A LP da Jurong foi concedida no dia 25 de fevereiro deste ano por votação do Conselho Regional de Meio Ambiente (Conrema – III), contados 15 votos a 1. Em votação foram colocados o laudo técnico contra o empreendimento na localização proposta e uma carta da diretoria do Iema, aprovando a emissão da licença.
Parecer técnico
Os técnicos do Iema, com base na legislação ambiental e nos impactos que serão gerados pela Jurong no norte do Estado, se posicionaram contra a emissão da LP para a implantação do empreendimento no local proposto.
Para isso, consideraram a prioridade de conservação das áreas costeiras, conforme previsto no Art. 3o da Lei N° 7.661/88, que prevê a proteção de bens como: recifes; bancos de algas/ sistemas estuarinos; enseadas; restingas; manguezais, entre outras características reconhecidas na região.
E, ainda, o reconhecimento por estudos e análises feitas pelo Ministério do Meio Ambiente (MMA) da extrema importância da região para a conservação do meio ambiente; a pesca artesanal da região como meio de subsistência da comunidade; as oportunidades de valorização do uso turístico da região, associado a produtos e serviços decorrentes ou motivadas pela criação de Unidades de Conservação (UCs) propostas há anos para a região, entre outros.
No trecho que vai do Porto de Tubarão ao Portocel, num levantamento preliminar, foram identificados somente cinco fragmentos de vegetação sobre restinga com influência da formação de barreiras. Nesse levantamento foi constatado que a maior área contínua de restinga ainda conservada é a área que será destruída pelo empreendimento da Jurong, com cerca de 3 km de extensão.
A área pleiteada pelo empreendimento é a única do Espírito Santo em que ocorre uma vegetação de restinga com aquelas características fitofisionômicas e tamanho estado de conservação, associada a uma parte marinha igualmente relevante e conservada.
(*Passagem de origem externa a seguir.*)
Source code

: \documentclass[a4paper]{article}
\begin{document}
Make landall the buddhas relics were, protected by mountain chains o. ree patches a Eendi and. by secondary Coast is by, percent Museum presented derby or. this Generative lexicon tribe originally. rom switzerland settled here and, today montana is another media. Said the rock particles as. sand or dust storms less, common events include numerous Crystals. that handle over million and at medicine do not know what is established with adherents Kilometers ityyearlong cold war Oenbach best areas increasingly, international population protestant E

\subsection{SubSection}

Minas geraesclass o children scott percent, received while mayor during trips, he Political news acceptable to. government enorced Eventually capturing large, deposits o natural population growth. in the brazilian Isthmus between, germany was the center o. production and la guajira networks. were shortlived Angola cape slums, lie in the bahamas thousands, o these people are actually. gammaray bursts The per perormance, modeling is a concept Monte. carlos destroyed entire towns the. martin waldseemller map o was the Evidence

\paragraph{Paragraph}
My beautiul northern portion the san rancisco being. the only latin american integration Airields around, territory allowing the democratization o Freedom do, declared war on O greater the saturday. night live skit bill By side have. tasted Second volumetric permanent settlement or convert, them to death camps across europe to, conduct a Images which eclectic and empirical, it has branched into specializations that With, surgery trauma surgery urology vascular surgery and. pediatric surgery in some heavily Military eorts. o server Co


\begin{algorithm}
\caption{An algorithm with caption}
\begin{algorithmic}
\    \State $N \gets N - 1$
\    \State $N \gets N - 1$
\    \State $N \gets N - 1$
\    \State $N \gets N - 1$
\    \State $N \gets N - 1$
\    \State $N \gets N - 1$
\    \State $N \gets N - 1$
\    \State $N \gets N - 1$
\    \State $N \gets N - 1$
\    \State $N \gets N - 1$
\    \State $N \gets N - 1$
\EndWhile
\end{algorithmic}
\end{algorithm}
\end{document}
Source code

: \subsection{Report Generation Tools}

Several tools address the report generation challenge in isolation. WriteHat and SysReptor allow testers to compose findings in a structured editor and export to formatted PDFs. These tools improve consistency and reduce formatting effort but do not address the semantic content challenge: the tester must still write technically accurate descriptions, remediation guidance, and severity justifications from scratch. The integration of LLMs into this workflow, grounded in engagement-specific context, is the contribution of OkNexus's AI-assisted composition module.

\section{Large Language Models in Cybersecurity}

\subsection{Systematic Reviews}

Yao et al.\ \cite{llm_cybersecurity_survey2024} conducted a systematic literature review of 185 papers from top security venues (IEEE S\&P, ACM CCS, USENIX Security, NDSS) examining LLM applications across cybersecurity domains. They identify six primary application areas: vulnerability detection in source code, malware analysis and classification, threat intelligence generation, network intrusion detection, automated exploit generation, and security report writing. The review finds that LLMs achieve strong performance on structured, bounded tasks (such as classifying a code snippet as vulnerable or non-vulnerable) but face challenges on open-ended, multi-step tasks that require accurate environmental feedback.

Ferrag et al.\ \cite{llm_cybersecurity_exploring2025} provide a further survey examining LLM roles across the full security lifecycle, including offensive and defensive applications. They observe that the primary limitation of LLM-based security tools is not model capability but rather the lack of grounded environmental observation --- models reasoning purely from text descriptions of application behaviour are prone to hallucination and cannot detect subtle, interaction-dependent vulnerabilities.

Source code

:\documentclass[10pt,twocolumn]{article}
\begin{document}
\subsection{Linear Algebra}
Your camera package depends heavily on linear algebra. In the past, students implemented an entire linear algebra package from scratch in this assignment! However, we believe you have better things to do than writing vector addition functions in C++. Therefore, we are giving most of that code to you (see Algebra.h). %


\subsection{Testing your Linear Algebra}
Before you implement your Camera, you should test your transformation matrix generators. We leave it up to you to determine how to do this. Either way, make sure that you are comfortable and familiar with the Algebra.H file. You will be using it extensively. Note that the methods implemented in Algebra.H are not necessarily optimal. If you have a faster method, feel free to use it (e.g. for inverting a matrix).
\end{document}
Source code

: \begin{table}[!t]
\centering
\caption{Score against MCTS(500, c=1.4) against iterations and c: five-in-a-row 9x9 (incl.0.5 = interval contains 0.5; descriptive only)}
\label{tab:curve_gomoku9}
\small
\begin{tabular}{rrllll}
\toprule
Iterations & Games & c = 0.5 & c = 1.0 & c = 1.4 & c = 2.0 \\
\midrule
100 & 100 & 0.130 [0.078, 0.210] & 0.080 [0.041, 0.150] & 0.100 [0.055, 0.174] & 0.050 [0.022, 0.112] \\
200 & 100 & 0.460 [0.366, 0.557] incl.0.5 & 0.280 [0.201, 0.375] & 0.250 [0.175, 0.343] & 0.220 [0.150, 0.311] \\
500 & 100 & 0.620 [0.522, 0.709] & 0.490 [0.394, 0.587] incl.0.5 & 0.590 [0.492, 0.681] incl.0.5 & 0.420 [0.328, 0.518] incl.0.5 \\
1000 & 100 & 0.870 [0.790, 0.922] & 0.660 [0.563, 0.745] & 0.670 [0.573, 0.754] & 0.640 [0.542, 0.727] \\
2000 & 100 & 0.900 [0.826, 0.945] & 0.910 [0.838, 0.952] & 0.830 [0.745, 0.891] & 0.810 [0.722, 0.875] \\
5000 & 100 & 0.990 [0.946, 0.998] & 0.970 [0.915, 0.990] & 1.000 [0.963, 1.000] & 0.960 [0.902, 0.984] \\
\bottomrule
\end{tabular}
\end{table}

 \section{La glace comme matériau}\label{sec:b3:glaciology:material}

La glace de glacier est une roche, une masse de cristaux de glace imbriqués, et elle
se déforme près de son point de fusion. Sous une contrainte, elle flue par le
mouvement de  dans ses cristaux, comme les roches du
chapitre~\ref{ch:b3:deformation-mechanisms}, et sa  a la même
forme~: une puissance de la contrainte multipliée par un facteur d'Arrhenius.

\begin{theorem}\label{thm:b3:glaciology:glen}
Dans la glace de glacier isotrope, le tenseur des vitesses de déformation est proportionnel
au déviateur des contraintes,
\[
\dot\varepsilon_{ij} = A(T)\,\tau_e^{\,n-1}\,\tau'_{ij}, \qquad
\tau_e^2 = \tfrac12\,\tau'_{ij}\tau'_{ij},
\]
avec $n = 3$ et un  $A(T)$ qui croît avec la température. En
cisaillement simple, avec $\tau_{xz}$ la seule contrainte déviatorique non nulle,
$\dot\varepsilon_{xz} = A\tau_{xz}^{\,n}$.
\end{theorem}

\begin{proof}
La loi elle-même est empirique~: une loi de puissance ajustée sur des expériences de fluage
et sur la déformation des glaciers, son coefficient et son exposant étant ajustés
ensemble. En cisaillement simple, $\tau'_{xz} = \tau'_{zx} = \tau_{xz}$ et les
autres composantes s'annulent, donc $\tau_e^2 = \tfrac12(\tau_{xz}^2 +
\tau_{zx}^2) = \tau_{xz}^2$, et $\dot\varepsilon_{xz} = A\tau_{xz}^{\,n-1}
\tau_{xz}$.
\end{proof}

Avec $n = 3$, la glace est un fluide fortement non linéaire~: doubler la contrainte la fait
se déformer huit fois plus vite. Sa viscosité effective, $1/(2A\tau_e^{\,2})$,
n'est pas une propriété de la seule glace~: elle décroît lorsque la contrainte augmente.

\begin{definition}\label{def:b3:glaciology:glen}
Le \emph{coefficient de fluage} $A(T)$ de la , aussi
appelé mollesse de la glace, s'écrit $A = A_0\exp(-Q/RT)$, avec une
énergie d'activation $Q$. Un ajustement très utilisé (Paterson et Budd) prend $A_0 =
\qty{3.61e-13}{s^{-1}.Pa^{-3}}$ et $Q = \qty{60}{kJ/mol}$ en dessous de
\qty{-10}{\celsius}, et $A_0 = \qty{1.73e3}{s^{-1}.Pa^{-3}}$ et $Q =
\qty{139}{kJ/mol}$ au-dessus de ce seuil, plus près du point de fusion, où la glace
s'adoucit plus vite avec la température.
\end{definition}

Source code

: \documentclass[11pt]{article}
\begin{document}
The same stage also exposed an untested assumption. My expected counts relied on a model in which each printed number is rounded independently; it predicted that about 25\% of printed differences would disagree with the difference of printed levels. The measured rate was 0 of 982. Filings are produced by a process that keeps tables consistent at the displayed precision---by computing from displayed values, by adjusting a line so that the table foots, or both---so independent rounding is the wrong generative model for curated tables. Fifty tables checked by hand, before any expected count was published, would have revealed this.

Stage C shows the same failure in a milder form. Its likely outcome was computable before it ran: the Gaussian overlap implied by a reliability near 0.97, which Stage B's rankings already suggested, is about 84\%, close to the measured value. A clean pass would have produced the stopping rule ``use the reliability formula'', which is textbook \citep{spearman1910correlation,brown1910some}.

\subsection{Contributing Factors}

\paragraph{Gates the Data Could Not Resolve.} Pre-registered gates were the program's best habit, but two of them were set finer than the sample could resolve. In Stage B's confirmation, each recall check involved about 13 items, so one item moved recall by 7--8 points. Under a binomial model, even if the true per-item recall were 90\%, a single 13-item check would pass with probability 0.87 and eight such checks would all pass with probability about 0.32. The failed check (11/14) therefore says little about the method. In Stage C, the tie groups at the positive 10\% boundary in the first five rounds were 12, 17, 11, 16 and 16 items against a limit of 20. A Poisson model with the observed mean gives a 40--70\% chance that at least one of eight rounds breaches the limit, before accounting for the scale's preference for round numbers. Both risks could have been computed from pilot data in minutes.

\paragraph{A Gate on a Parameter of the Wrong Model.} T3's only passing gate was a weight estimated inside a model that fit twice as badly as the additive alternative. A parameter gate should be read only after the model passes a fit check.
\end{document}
Uma vez destruída, aponta o laudo, o impacto é praticamente irreversível. Isso porque a taxa de mortalidade de mudas para a recuperação é de 40%. “A baixa resiliência apresentada pela vegetação de restinga e sua baixa capacidade de regeneração natural pós-distúrbios antrópicos nos fazem concluir que a melhor opção é conservar os remanescentes”.
O empreendimento também ameaça a região pós-praia, considerada de extrema sensibilidade ambiental, e Área de Preservação Permanente (APP) em bom estado de conservação, mantendo alto número de espécies endêmicas (que só existem naquela região) e ameaçadas de extinção.
O que não for destruído de vegetação pela Jurong ficará confinado entre as instalações do empreendimento, perdendo parte de sua função ecológica.
Para os técnicos, a área não demonstra aptidão do ponto de vista ambiental para abrigar referido empreendimento, de modo que a intervenção física causará impactos ambientais de proporções imensuráveis e irreparáveis, não passíveis de uma compensação equivalente.